George Kambosos Jr (born 14 June 1993) is an Australian professional boxer who held the WBA (Super), IBF, WBO and The Ring lightweight titles from 2021 to June 2022. As of September 2022, he's ranked as the world's number one lightweight by The Ring and TBRB, and the world's number three lightweight by BoxRec.

Early life
Kambosos was born in Sydney to parents of Greek descent. His paternal grandparents moved from Sparta, Laconia, to Australia and Kambosos has the famous Spartan war cry "Never retreat, never surrender" tattooed on his body in homage to his heritage. He began playing junior rugby league for the Gymea Gorillas at a young age, and was often bullied as a child for being overweight, so his father enrolled him in boxing classes at 11 years of age to improve his fitness. Kambosos quickly dropped the excess weight and was placed in the Cronulla Sharks development squad where he was coached by Ricky Stuart but found himself at a crossroad as a teenager when he was forced to choose between boxing and rugby league.
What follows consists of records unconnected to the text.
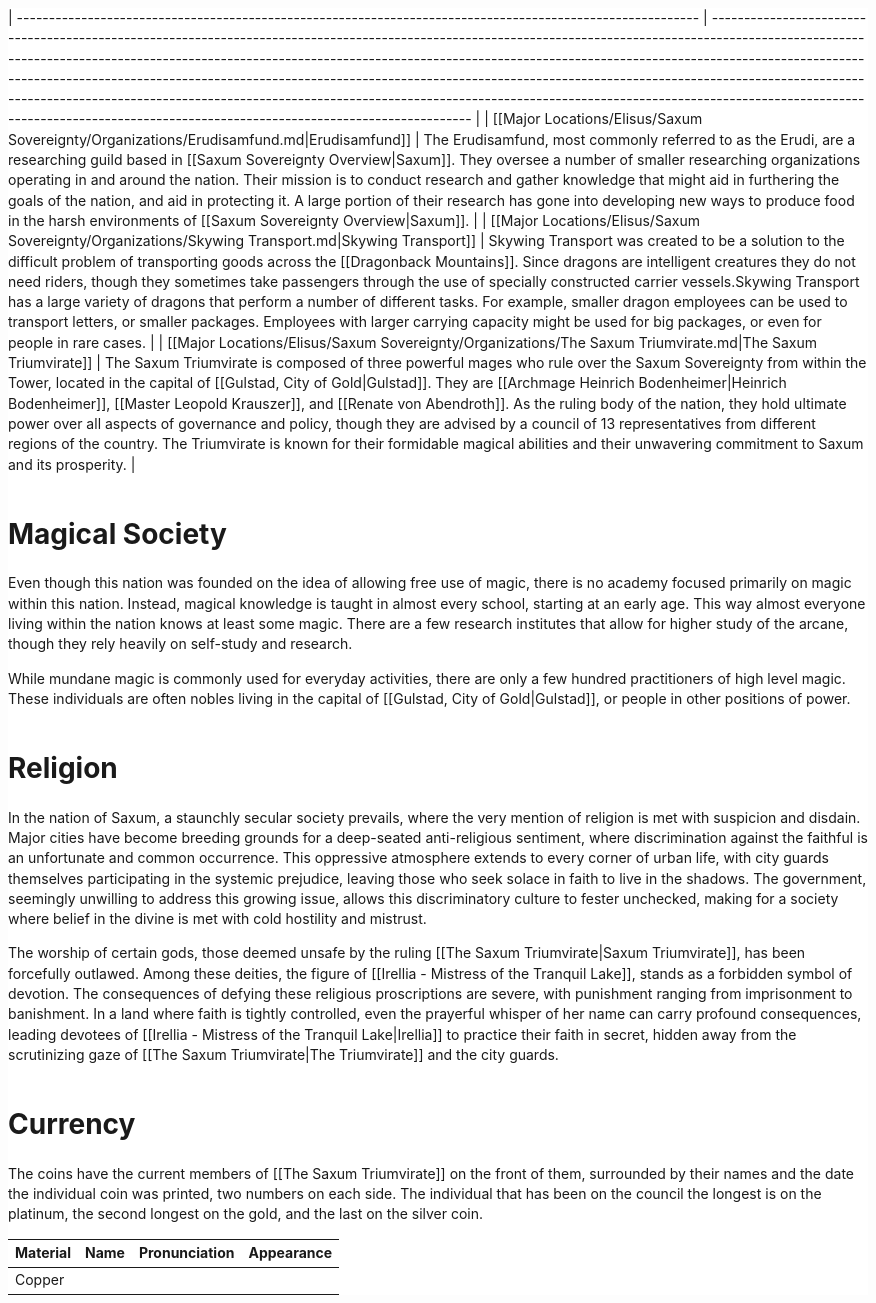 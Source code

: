 | ---------------------------------------------------------------------------------------------------------- | ---------------------------------------------------------------------------------------------------------------------------------------------------------------------------------------------------------------------------------------------------------------------------------------------------------------------------------------------------------------------------------------------------------------------------------------------------------------------------------------------------------------------------------------------------------------------------------------------------------------------------------------------------- |
| [[Major Locations/Elisus/Saxum Sovereignty/Organizations/Erudisamfund.md\|Erudisamfund]]                   | The Erudisamfund, most commonly referred to as the Erudi, are a researching guild based in [[Saxum Sovereignty Overview\|Saxum]]. They oversee a number of smaller researching organizations operating in and around the nation. Their mission is to conduct research and gather knowledge that might aid in furthering the goals of the nation, and aid in protecting it. A large portion of their research has gone into developing new ways to produce food in the harsh environments of [[Saxum Sovereignty Overview\|Saxum]].                                                                                                                   |
| [[Major Locations/Elisus/Saxum Sovereignty/Organizations/Skywing Transport.md\|Skywing Transport]]         | Skywing Transport was created to be a solution to the difficult problem of transporting goods across the [[Dragonback Mountains]]. Since dragons are intelligent creatures they do not need riders, though they sometimes take passengers through the use of specially constructed carrier vessels.Skywing Transport has a large variety of dragons that perform a number of different tasks. For example, smaller dragon employees can be used to transport letters, or smaller packages. Employees with larger carrying capacity might be used for big packages, or even for people in rare cases.                                                 |
| [[Major Locations/Elisus/Saxum Sovereignty/Organizations/The Saxum Triumvirate.md\|The Saxum Triumvirate]] | The Saxum Triumvirate is composed of three powerful mages who rule over the Saxum Sovereignty from within the Tower, located in the capital of [[Gulstad, City of Gold\|Gulstad]]. They are [[Archmage Heinrich Bodenheimer\|Heinrich Bodenheimer]], [[Master Leopold Krauszer]], and [[Renate von Abendroth]]. As the ruling body of the nation, they hold ultimate power over all aspects of governance and policy, though they are advised by a council of 13 representatives from different regions of the country. The Triumvirate is known for their formidable magical abilities and their unwavering commitment to Saxum and its prosperity. |

# Magical Society
Even though this nation was founded on the idea of allowing free use of magic, there is no academy focused primarily on magic within this nation. Instead, magical knowledge is taught in almost every school, starting at an early age. This way almost everyone living within the nation knows at least some magic. There are a few research institutes that allow for higher study of the arcane, though they rely heavily on self-study and research.

While mundane magic is commonly used for everyday activities, there are only a few hundred practitioners of high level magic. These individuals are often nobles living in the capital of [[Gulstad, City of Gold|Gulstad]], or people in other positions of power.
# Religion
In the nation of Saxum, a staunchly secular society prevails, where the very mention of religion is met with suspicion and disdain. Major cities have become breeding grounds for a deep-seated anti-religious sentiment, where discrimination against the faithful is an unfortunate and common occurrence. This oppressive atmosphere extends to every corner of urban life, with city guards themselves participating in the systemic prejudice, leaving those who seek solace in faith to live in the shadows. The government, seemingly unwilling to address this growing issue, allows this discriminatory culture to fester unchecked, making for a society where belief in the divine is met with cold hostility and mistrust.

The worship of certain gods, those deemed unsafe by the ruling [[The Saxum Triumvirate|Saxum Triumvirate]], has been forcefully outlawed. Among these deities, the figure of [[Irellia - Mistress of the Tranquil Lake]], stands as a forbidden symbol of devotion. The consequences of defying these religious proscriptions are severe, with punishment ranging from imprisonment to banishment. In a land where faith is tightly controlled, even the prayerful whisper of her name can carry profound consequences, leading devotees of [[Irellia - Mistress of the Tranquil Lake|Irellia]] to practice their faith in secret, hidden away from the scrutinizing gaze of [[The Saxum Triumvirate|The Triumvirate]] and the city guards.
# Currency
The coins have the current members of [[The Saxum Triumvirate]] on the front of them, surrounded by their names and the date the individual coin was printed, two numbers on each side. The individual that has been on the council the longest is on the platinum, the second longest on the gold, and the last on the silver coin.

| Material | Name | Pronunciation | Appearance                                                                                          |
| -------- | ---- | ------------- | --------------------------------------------------------------------------------------------------- |
| Copper   |      |               |                                                                                                     |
He elected to pursue the boxing pathway and began his fighting career by amassing 85 wins in 100 amateur fights before turning professional. Kambosos attended Bexley Public School in the southern suburbs of Sydney throughout his upbringing.

Professional career

Early career 
Kambosos made his professional boxing debut in May 2013, at the age of 19, when he faced Filipino fighter Jayson Mac Gura and was victorious via a second round technical knockout. In December 2016, he captured the WBA Oceania title by beating world number nine Brandon Ogilvie. He then went on to face Qamil Balla in May 2017, whom he defeated by unanimous decision in a ten-round fight. Five months later, he knocked out Krai Setthaphon in the ninth round and won the WBA Oceania and IBF Pan Pacific titles in the lightweight division.
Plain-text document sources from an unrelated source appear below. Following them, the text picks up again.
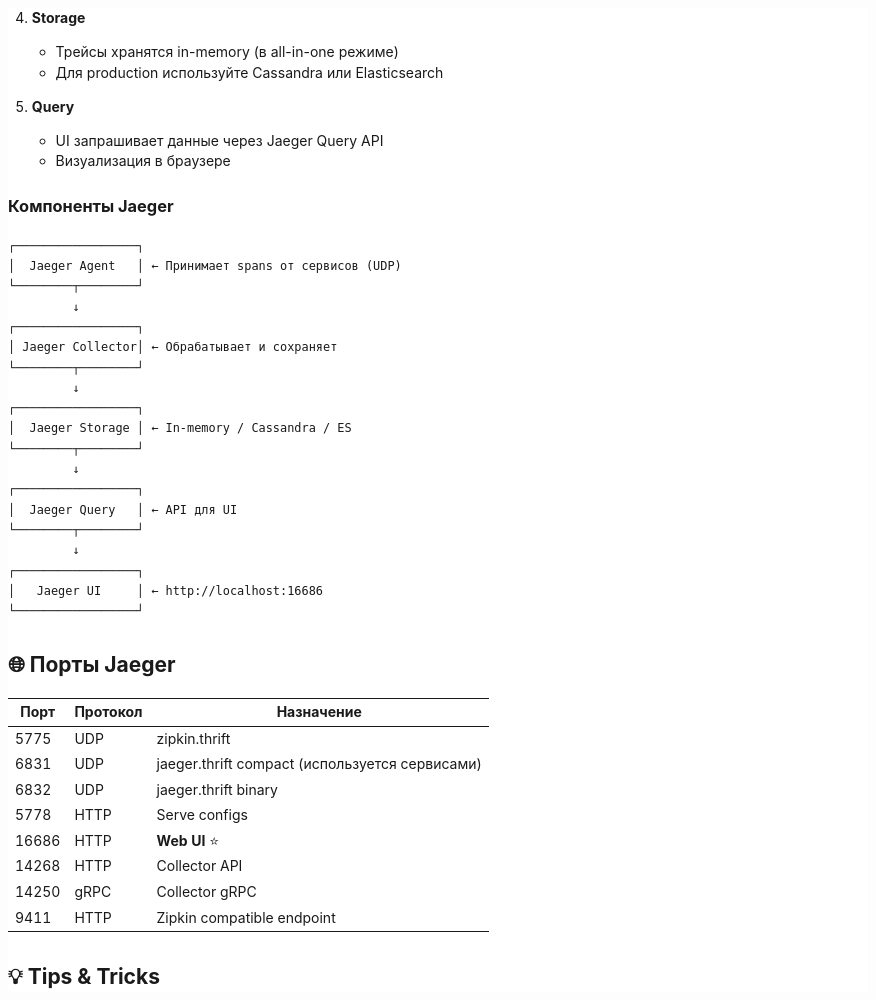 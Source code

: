 4. **Storage**
   - Трейсы хранятся in-memory (в all-in-one режиме)
   - Для production используйте Cassandra или Elasticsearch

5. **Query**
   - UI запрашивает данные через Jaeger Query API
   - Визуализация в браузере

### Компоненты Jaeger

```
┌─────────────────┐
│  Jaeger Agent   │ ← Принимает spans от сервисов (UDP)
└────────┬────────┘
         ↓
┌─────────────────┐
│ Jaeger Collector│ ← Обрабатывает и сохраняет
└────────┬────────┘
         ↓
┌─────────────────┐
│  Jaeger Storage │ ← In-memory / Cassandra / ES
└────────┬────────┘
         ↓
┌─────────────────┐
│  Jaeger Query   │ ← API для UI
└────────┬────────┘
         ↓
┌─────────────────┐
│   Jaeger UI     │ ← http://localhost:16686
└─────────────────┘
```

## 🌐 Порты Jaeger

| Порт | Протокол | Назначение |
|------|----------|------------|
| 5775 | UDP | zipkin.thrift |
| 6831 | UDP | jaeger.thrift compact (используется сервисами) |
| 6832 | UDP | jaeger.thrift binary |
| 5778 | HTTP | Serve configs |
| 16686 | HTTP | **Web UI** ⭐ |
| 14268 | HTTP | Collector API |
| 14250 | gRPC | Collector gRPC |
| 9411 | HTTP | Zipkin compatible endpoint |

## 💡 Tips & Tricks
Pacquiao's sparring partner 
In June 2017, Kambosos was tabbed by Manny Pacquiao as his main sparring partner in preparation for the fight with Jeff Horn and has remained Pacquiao's main sparring partner for his fights after Horn as well. In April 2018, Kambosos signed a promotional contract with DiBella Entertainment. 

In May 2018, he made his debut in the US and knocked out Jose Forero in just 1 minute and 48 seconds. On 19 January 2019, Kambosos defeated Rey Perez at The MGM Grand in Las Vegas on the undercard of Manny Pacquiao vs Adrien Broner via unanimous decision in his second fight on US soil. On 7 June in Athens, Kambosos returned to his native land of Greece and knocked out Venezuelan 11–2 (9 KOs) Richard Pena in round six in front of the packed out Galatsi Olympic Hall. He called out former two division world champion José Pedraza after his victory.

Rise up the ranks

Kambosos vs Bey 
On 14 December 2019, Kambosos faced his toughest opponent yet, former IBF lightweight champion Mickey Bey. He won the bout by split decision on the undercard of Terence Crawford vs Egidijus Kavaliauskas. Scorecards read 97–92, 96–93 and 94–95 in favour of Kambosos.

Kambosos vs Selby 
On 31 October 2020, Kambosos defeated former IBF featherweight champion Lee Selby by split decision at The SSE Arena in London. Selby was ranked #1 by the WBO, #4 by the IBF and #12 by the WBC at the time. The win over Selby made Kambosos the mandatory challenger for the IBF lightweight title.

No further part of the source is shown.